The UK’s Information Commissioner’s Office (“ICO”) has recently issued a draft version of its statutory code of practice for sharing of personal data between controllers under the GDPR and the UK Data Protection Act 2018 (“DPA”) (the “Draft Code”) which provides a number of practical recommendations which controllers should take into account when sharing personal data.
First, it should be noted that the ICO can take into account compliance with such statutory codes when assessing whether an organisation has complied with its data sharing obligations including when considering principles of fairness, lawfulness, transparency and accountability. It will therefore be important for organisations to take the guidance contained in this Draft Code, once finalized, into account, as a method of helping to demonstrate compliance with the GDPR. The Draft Code also contains a number of good practice recommendations, which whilst not legally binding, may offer some helpful suggestions for implementing the ICO’s guidance in practice.

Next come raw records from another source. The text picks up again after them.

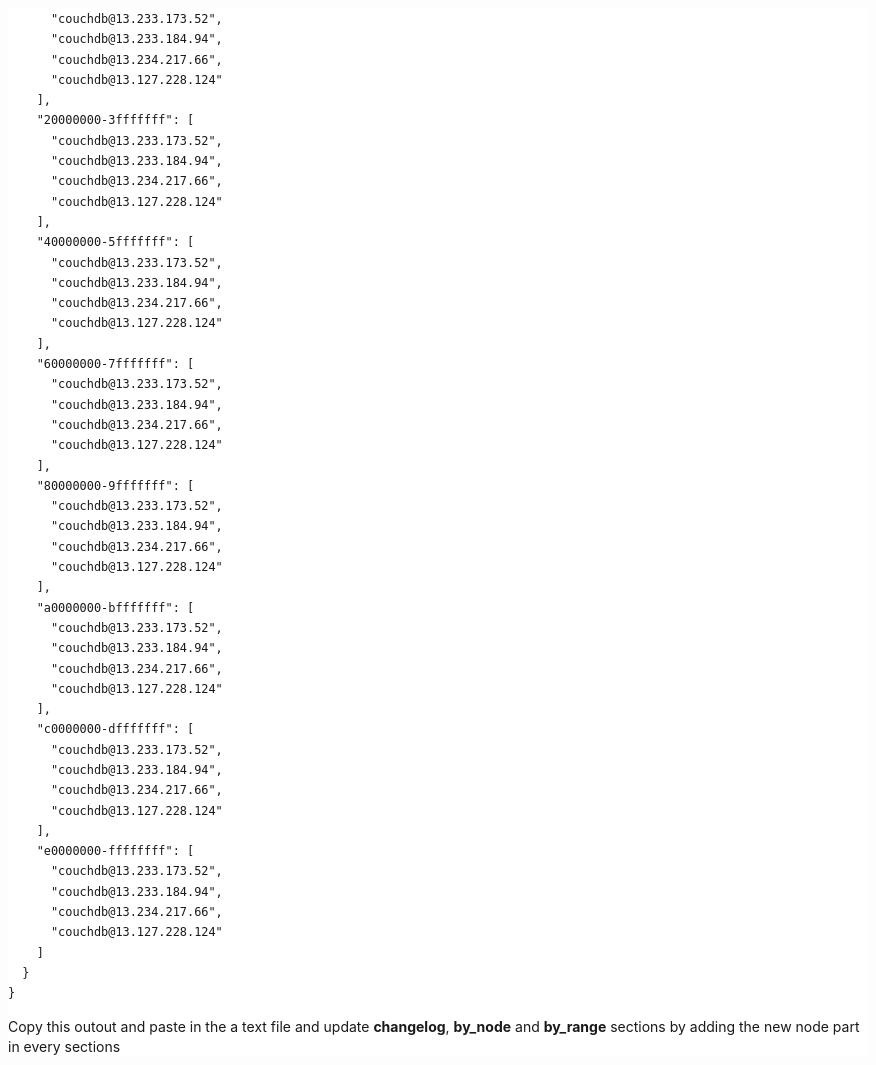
 ```shell
      "couchdb@13.233.173.52",
      "couchdb@13.233.184.94",
      "couchdb@13.234.217.66",
      "couchdb@13.127.228.124"
    ],
    "20000000-3fffffff": [
      "couchdb@13.233.173.52",
      "couchdb@13.233.184.94",
      "couchdb@13.234.217.66",
      "couchdb@13.127.228.124"
    ],
    "40000000-5fffffff": [
      "couchdb@13.233.173.52",
      "couchdb@13.233.184.94",
      "couchdb@13.234.217.66",
      "couchdb@13.127.228.124"
    ],
    "60000000-7fffffff": [
      "couchdb@13.233.173.52",
      "couchdb@13.233.184.94",
      "couchdb@13.234.217.66",
      "couchdb@13.127.228.124"
    ],
    "80000000-9fffffff": [
      "couchdb@13.233.173.52",
      "couchdb@13.233.184.94",
      "couchdb@13.234.217.66",
      "couchdb@13.127.228.124"
    ],
    "a0000000-bfffffff": [
      "couchdb@13.233.173.52",
      "couchdb@13.233.184.94",
      "couchdb@13.234.217.66",
      "couchdb@13.127.228.124"
    ],
    "c0000000-dfffffff": [
      "couchdb@13.233.173.52",
      "couchdb@13.233.184.94",
      "couchdb@13.234.217.66",
      "couchdb@13.127.228.124"
    ],
    "e0000000-ffffffff": [
      "couchdb@13.233.173.52",
      "couchdb@13.233.184.94",
      "couchdb@13.234.217.66",
      "couchdb@13.127.228.124"
    ]
  }
}
```
Copy this outout and paste in the a text file and update **changelog**, **by_node** and **by_range** sections by adding the new node part  in every sections
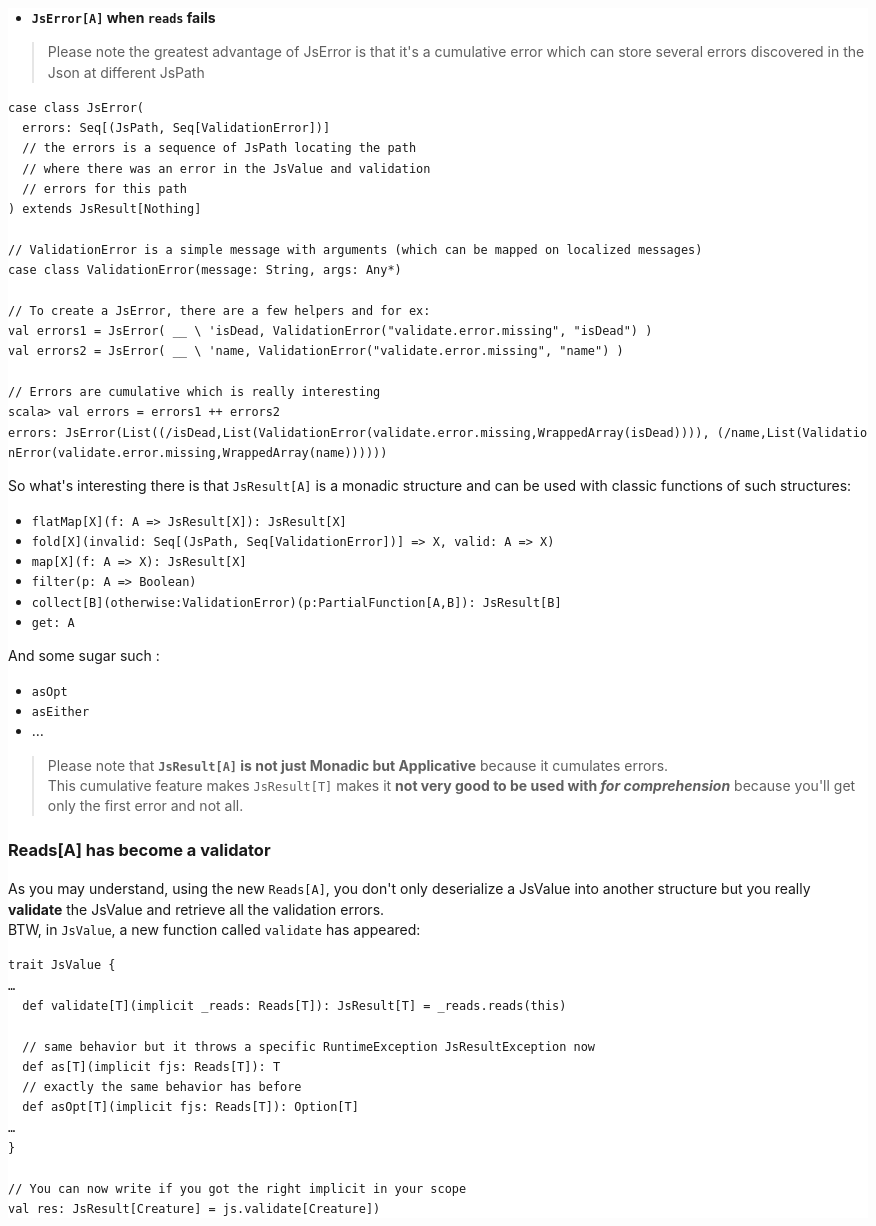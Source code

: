 - **`JsError[A]` when `reads` fails**

> Please note the greatest advantage of JsError is that it's a cumulative error which can store several errors discovered in the Json at different JsPath


```
case class JsError(
  errors: Seq[(JsPath, Seq[ValidationError])]  
  // the errors is a sequence of JsPath locating the path 
  // where there was an error in the JsValue and validation 
  // errors for this path
) extends JsResult[Nothing]

// ValidationError is a simple message with arguments (which can be mapped on localized messages)
case class ValidationError(message: String, args: Any*)

// To create a JsError, there are a few helpers and for ex:
val errors1 = JsError( __ \ 'isDead, ValidationError("validate.error.missing", "isDead") )
val errors2 = JsError( __ \ 'name, ValidationError("validate.error.missing", "name") )

// Errors are cumulative which is really interesting
scala> val errors = errors1 ++ errors2
errors: JsError(List((/isDead,List(ValidationError(validate.error.missing,WrappedArray(isDead)))), (/name,List(ValidationError(validate.error.missing,WrappedArray(name))))))
```

So what's interesting there is that `JsResult[A]` is a monadic structure and can be used with classic functions of such structures: 

- `flatMap[X](f: A => JsResult[X]): JsResult[X]`  
- `fold[X](invalid: Seq[(JsPath, Seq[ValidationError])] => X, valid: A => X)`  
- `map[X](f: A => X): JsResult[X]`  
- `filter(p: A => Boolean)`  
- `collect[B](otherwise:ValidationError)(p:PartialFunction[A,B]): JsResult[B]` 
- `get: A`

And some sugar such :

- `asOpt`  
- `asEither`
- … 

>Please note that **`JsResult[A]` is not just Monadic but Applicative** because it cumulates errors.  
>This cumulative feature makes `JsResult[T]` makes it **not very good to be used with _for comprehension_** because you'll get only the first error and not all. 
  
### Reads[A] has become a validator

As you may understand, using the new `Reads[A]`, you don't only deserialize a JsValue into another structure but you really **validate** the JsValue and retrieve all the validation errors.  
BTW, in `JsValue`, a new function called `validate` has appeared:

```
trait JsValue {
…
  def validate[T](implicit _reads: Reads[T]): JsResult[T] = _reads.reads(this)
  
  // same behavior but it throws a specific RuntimeException JsResultException now
  def as[T](implicit fjs: Reads[T]): T
  // exactly the same behavior has before
  def asOpt[T](implicit fjs: Reads[T]): Option[T]
…
}

// You can now write if you got the right implicit in your scope
val res: JsResult[Creature] = js.validate[Creature])
```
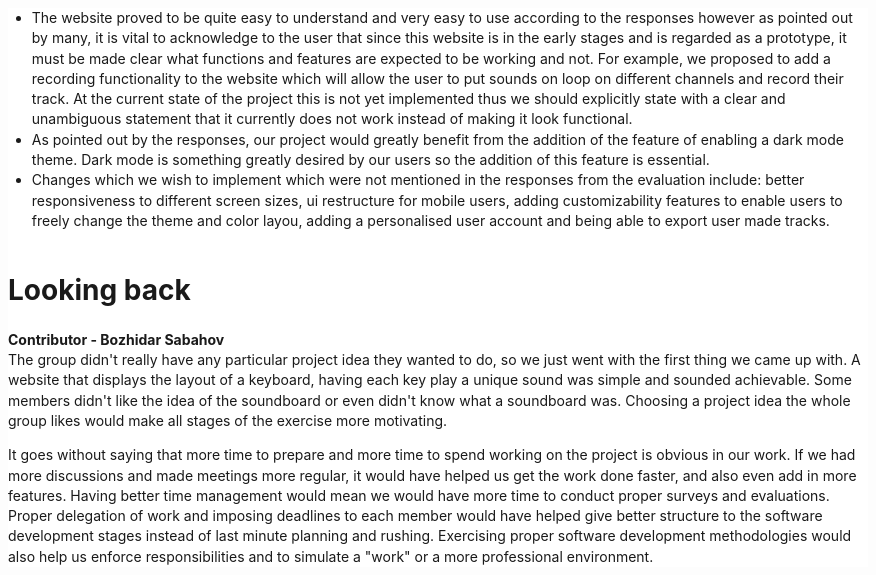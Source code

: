 - The website proved to be quite easy to understand and very easy to use according to the responses however as pointed out by many, it is vital to acknowledge to the user that since this website is in the early stages and is regarded as a prototype, it must be made clear what functions and features are expected to be working and not. For example, we proposed to add a recording functionality to the website which will allow the user to put sounds on loop on different channels and record their track. At the current state of the project this is not yet implemented thus we should explicitly state with a clear and unambiguous statement that it currently does not work instead of making it look functional.
- As pointed out by the responses, our project would greatly benefit from the addition of the feature of enabling a dark mode theme. Dark mode is something greatly desired by our users so the addition of this feature is essential.
- Changes which we wish to implement which were not mentioned in the responses from the evaluation include: better responsiveness to different screen sizes, ui restructure for mobile users, adding customizability features to enable users to freely change the theme and color layou, adding a personalised user account and being able to export user made tracks.

# Looking back
**Contributor - Bozhidar Sabahov** \
The group didn&#39;t really have any particular project idea they wanted to do, so we just went with the first thing we came up with. A website that displays the layout of a keyboard, having each key play a unique sound was simple and sounded achievable. Some members didn&#39;t like the idea of the soundboard or even didn&#39;t know what a soundboard was. Choosing a project idea the whole group likes would make all stages of the exercise more motivating.



It goes without saying that more time to prepare and more time to spend working on the project is obvious in our work. If we had more discussions and made meetings more regular, it would have helped us get the work done faster, and also even add in more features. Having better time management would mean we would have more time to conduct proper surveys and evaluations. Proper delegation of work and imposing deadlines to each member would have helped give better structure to the software development stages instead of last minute planning and rushing. Exercising proper software development methodologies would also help us enforce responsibilities and to simulate a &quot;work&quot;  or a more professional environment.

The Draft Code is clear that data sharing is defined broadly and can include where an organisation gives access to data to a third party by any means. Sharing can take place in a routine, scheduled way, or on a one off basis. We set out a summary of some of the Draft Code’s key takeaways below:
- Data Protection Impact Assessment (“DPIA”) – the ICO considers that as a first step, ahead of sharing personal data, organisations should consider whether a DPIA is required. A DPIA must be carried out where the processing is likely to result in a high risk to individuals, but the ICO recommends following the DPIA process even where an organisation is not legally required to do so. In fact, the ICO recommends that a DPIA (used as a flexible and scalable tool) be carried out for any other major projects involving sharing personal data or plans for routine data sharing, even if there is no specific “high risk” indicator. Examples provided by the Draft Code include: (i) data matching; or (ii) any processing of records where there is a risk of harm to individuals in the event of a data breach (e.g., whistleblowing).
- Data Sharing Agreements – the Draft Code states that, as an indicator of accountability, it is good practice to have a data sharing agreement in place that sets out the purpose of the sharing, covers what is to happen to the data at each stage, sets standards and helps the parties be clear about their respective roles. The ICO is clear that such agreement does not have a prescribed form and this should be governed by the scale and complexity of the sharing in question. Adhering to such agreements does not grant an indemnity from regulatory action but the ICO states that it will take such agreements into account if it were to receive a complaint. The Draft Code also makes it clear data sharing agreements should be reviewed on a regular basis.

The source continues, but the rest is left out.